# Sorting a list using Heapsort

**Code is provided at the end of the notebook**

- Author: Mehrdad Hassanzadeh<br/>
- Master of Data Science student 
- University: Sapienza University of Rome
- Institutional email address: hassanzadeh.1961575@studenti.uniroma1.it

In this code we want to write a heapsort that given a list will sort the list in ascending or descending order based on the choice of the user. 

For simplicity we will generate the list at random based on the number of the elements that the user wants. 

In [1]:
# To help us to generate the list at random 
from random import randint

### 1- Explaining of the algorithm

Given the list which the algorithm should sort, the algorithm will consider the list as a heap tree.
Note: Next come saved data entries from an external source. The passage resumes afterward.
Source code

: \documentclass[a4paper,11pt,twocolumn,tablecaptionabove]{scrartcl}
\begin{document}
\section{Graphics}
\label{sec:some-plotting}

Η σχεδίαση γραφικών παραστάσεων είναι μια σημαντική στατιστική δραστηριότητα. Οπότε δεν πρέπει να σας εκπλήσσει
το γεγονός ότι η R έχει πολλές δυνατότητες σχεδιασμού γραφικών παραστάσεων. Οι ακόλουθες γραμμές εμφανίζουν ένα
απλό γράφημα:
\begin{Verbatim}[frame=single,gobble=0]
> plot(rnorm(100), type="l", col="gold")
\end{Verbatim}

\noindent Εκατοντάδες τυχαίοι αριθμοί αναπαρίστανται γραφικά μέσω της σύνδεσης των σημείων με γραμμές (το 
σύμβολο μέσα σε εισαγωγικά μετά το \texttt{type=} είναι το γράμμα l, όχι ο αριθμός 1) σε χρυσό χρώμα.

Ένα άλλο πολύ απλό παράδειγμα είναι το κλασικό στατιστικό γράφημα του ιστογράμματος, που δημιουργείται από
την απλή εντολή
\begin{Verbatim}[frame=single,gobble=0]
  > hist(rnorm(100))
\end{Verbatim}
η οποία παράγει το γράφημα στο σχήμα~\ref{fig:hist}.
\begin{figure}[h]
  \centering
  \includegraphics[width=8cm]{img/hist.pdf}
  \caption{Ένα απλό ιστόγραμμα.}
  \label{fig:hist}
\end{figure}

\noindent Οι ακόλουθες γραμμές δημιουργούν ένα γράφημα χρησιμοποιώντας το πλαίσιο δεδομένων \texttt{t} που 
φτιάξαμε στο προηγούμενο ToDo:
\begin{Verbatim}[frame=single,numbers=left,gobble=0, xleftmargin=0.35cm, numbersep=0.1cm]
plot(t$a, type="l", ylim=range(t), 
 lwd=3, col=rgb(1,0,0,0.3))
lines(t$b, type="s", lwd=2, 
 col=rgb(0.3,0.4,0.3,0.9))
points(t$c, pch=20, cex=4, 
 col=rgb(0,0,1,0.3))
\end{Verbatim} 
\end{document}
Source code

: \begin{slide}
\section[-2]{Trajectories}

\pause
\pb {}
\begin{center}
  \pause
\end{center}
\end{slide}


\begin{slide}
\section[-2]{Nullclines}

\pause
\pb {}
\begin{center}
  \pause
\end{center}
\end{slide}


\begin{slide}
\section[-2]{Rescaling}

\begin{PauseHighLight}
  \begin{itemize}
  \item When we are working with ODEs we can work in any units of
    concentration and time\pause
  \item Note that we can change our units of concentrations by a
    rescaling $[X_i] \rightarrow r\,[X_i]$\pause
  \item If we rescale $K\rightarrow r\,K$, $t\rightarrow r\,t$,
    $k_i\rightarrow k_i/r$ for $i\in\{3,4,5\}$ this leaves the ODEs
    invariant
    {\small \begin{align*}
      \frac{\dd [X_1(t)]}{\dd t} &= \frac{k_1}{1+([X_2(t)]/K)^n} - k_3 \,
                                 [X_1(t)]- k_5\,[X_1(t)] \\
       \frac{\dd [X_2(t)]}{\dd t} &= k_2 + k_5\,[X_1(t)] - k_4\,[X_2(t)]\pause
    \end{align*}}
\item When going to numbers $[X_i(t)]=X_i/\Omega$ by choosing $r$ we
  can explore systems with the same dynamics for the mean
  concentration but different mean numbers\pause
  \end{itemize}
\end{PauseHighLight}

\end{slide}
### 1.2- What is heap tree?

Heap tree is a complete binary tree in which:<br/>
1- Each node in tree has at most 2 children.<br/>
2- The two children of a non-leaf node will be called 'left child' and 'right child'.<br/>
3- Every level (depth) of the tree, except possibly the deepest (leaf level), is completely filled.

### 1.3- List as heap tree

A list will be considered as follows:<br/>
For an index i (by considering the list are zero-indexed) its left child is stored in the '2*i+1' index and the its right child is stored in the '2*i+2' index.<br/>

- **Note:** If the both indexes of the children of an index i exceeds the length of the list, that i'th index is a leaf node. 

Example: consider A = [1, 2, 3, 4, 5, 6]. Now here the heap tree will be considered as follows: <br/>
- '1' (index = 0) the root of the tree -> left child = '2' (index = 1), right child = '3' (index = 2)
- '2' (index = 1) non leaf node -> left child = '4' (index = 3), right child = '5' (index = 4)
- '3' (index = 2) non leaf node -> left child '6' (index = 5)
- '4' (index = 3, index * 2 + 1 > len(A)) -> leaf node
- '5' (index = 4, index *2 + 1 > len(A)) -> leaf node
- '6' (index = 5, index * 2 + 1 > len(A)) -> leaf node

![title](img/HeapTree.png)

### 1.4 Root the biggest

Here we are considering sorting with MAX-Heap. In Max-Heap the root of the tree at each iteration should contain the maximum value among the elements in the list. 

When we want to put the maximum value in the root of the tree, we will use the 'Heapify' function which goes through the non-leaf nodes from bottom to up and put maximum amon the parent node and its children to the parent node. 

### 1.5 Extracting the maximum 

In order to sort the list, at each iteration we will put the maximum among all the elements in the list in the root of the tree and then pick that maximum and then look for the maximum among the rest. <br/>

- We will do this until there is no more element in the list. 

# 2- Implementation 

### 2.1- Heapify function 

This function will receive some parameters: 

1- List: A list should be sorted<br/>
2- Size: The size of the given list<br/>
3- Index: An index of an element in the list which corresponds to the index of a non-leaf node in the heap structure.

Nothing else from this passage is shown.